Выбрать главу

- Я рад, что ты говоришь со мной, - ответил Коргулл мысленно, - и огорчён твоими словами. Наши разумы различны, но чувства у нас одни. Разве не испытываешь ты, как и я, высокой гордости и восхитительного трепета побед, будоражащей ностальгии по новым победам?

- Разум и чувства неразделимы. Эмоции, о которых ты сказал, не чужды мне. Но их недостаточно.

- Так что же? Разве чувство каждой новой победы не острее предыдущего?

- Я не хочу с тобой спорить, Коргулл. Я попал в твой мир потому, что хотел вернуться на Землю.

- На Землю? А что там хорошего? Быть может, любовь? О, я знаю о ней кое-что, не из личного опыта, конечно. Любовь - внешнее обстоятельство, которое должно что-то означать и определять, служить оболочкой или обёрткой для искомого лакомства. Покоя, например, гармонии. Или бегства от одиночества. Словом, любой ипостаси эгоизма. Да, любовь - эффективный наркотик для взыскующего Эго. Но мы в Кригсвельте не нуждаемся в ней, потому что Эго - наша Империя. В Кригсвельте нет любви. Нет никакой морали, даже лицемерной. Есть смелость и страх, есть изысканное наслаждение от решения трудной задачи, есть дерзость, унижение врага, торжество и победные гимны. Меня и власть не слишком занимает, власть - только инструмент войны. Самым чёрным днём моего существования стал бы тот, когда у противников больше не осталось бы армий.
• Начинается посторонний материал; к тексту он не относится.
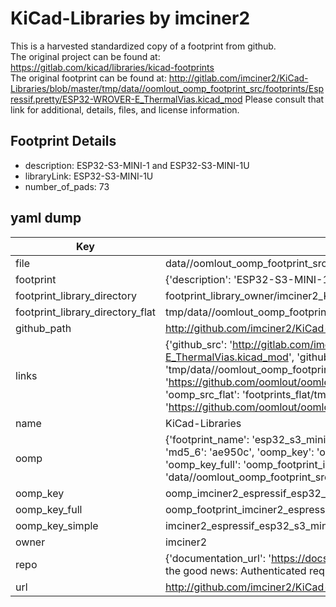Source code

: # KiCad-Libraries by imciner2  
This is a harvested standardized copy of a footprint from github.  
The original project can be found at:  
https://gitlab.com/kicad/libraries/kicad-footprints  
The original footprint can be found at:
http://gitlab.com/imciner2/KiCad-Libraries/blob/master/tmp/data//oomlout_oomp_footprint_src/footprints/Espressif.pretty/ESP32-WROVER-E_ThermalVias.kicad_mod
Please consult that link for additional, details, files, and license information.  
## Footprint Details
* description: ESP32-S3-MINI-1 and ESP32-S3-MINI-1U  
* libraryLink: ESP32-S3-MINI-1U  
* number_of_pads: 73  
## yaml dump  
| Key | Value |  
| --- | --- |  
| file | data//oomlout_oomp_footprint_src/KiCad-Libraries/footprints/Espressif.pretty/ESP32-S3-MINI-1U.kicad_mod |  
| footprint | {'description': 'ESP32-S3-MINI-1 and ESP32-S3-MINI-1U', 'libraryLink': 'ESP32-S3-MINI-1U', 'number_of_pads': 73} |  
| footprint_library_directory | footprint_library_owner/imciner2_KiCad-Libraries |  
| footprint_library_directory_flat | tmp/data//oomlout_oomp_footprint_src/footprints_flat/imciner2_espressif_esp32_s3_mini_1u/working |  
| github_path | http://github.com/imciner2/KiCad-Libraries/blob/master/tmp/data//oomlout_oomp_footprint_src/footprints/Espressif.pretty/ESP32-S3-MINI-1U.kicad_mod |  
| links | {'github_src': 'http://gitlab.com/imciner2/KiCad-Libraries/blob/master/tmp/data//oomlout_oomp_footprint_src/footprints/Espressif.pretty/ESP32-WROVER-E_ThermalVias.kicad_mod', 'github_src_repo': 'https://gitlab.com/kicad/libraries/kicad-footprints', 'oomp_bot': 'tmp/data//oomlout_oomp_footprint_src/footprints/imciner2_espressif_esp32_s3_mini_1u/working', 'oomp_bot_github': 'https://github.com/oomlout/oomlout_oomp_footprint_bot/tree/main/tmp/data//oomlout_oomp_footprint_src/footprints/imciner2_espressif_esp32_s3_mini_1u/working', 'oomp_src_flat': 'footprints_flat/tmp/data//oomlout_oomp_footprint_src/footprints_flat/imciner2_espressif_esp32_s3_mini_1u/working', 'oomp_src_flat_github': 'https://github.com/oomlout/oomlout_oomp_footprint_src/tree/main/tmp/data//oomlout_oomp_footprint_src/footprints_flat/imciner2_espressif_esp32_s3_mini_1u/working'} |  
| name | KiCad-Libraries |  
| oomp | {'footprint_name': 'esp32_s3_mini_1u', 'library_name': 'espressif', 'md5': 'ae950c94176e63e333b844753d880da9', 'md5_10': 'ae950c9417', 'md5_5': 'ae950', 'md5_6': 'ae950c', 'oomp_key': 'oomp_imciner2_espressif_esp32_s3_mini_1u', 'oomp_key_extra': 'oomp_footprint_imciner2_espressif_esp32_s3_mini_1u', 'oomp_key_full': 'oomp_footprint_imciner2_espressif_esp32_s3_mini_1u_ae950c', 'oomp_key_simple': 'imciner2_espressif_esp32_s3_mini_1u', 'original_filename': 'data//oomlout_oomp_footprint_src/KiCad-Libraries/footprints/Espressif.pretty/ESP32-S3-MINI-1U.kicad_mod', 'owner_name': 'imciner2'} |  
| oomp_key | oomp_imciner2_espressif_esp32_s3_mini_1u |  
| oomp_key_full | oomp_footprint_imciner2_espressif_esp32_s3_mini_1u |  
| oomp_key_simple | imciner2_espressif_esp32_s3_mini_1u |  
| owner | imciner2 |  
| repo | {'documentation_url': 'https://docs.github.com/rest/overview/resources-in-the-rest-api#rate-limiting', 'message': "API rate limit exceeded for 84.66.142.224. (But here's the good news: Authenticated requests get a higher rate limit. Check out the documentation for more details.)"} |  
| url | http://github.com/imciner2/KiCad-Libraries |  

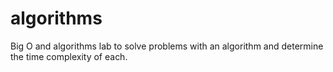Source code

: # algorithms

Big O and algorithms lab to solve problems with an algorithm and determine the time complexity of each.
- Я устал от твоих побед. На какое-то время тебе удалось сделать твой мир и моим тоже, но это время кончилось, и я ухожу. Самая лучшая игра только игра, Коргулл. Но я благодарен тебе за подарок.

- Я не делаю подарков.

- Нет, я не имею в виду твой мир.

- У тебя есть то, чего нет у меня, и наоборот. Вместе мы могли бы стать непобедимыми.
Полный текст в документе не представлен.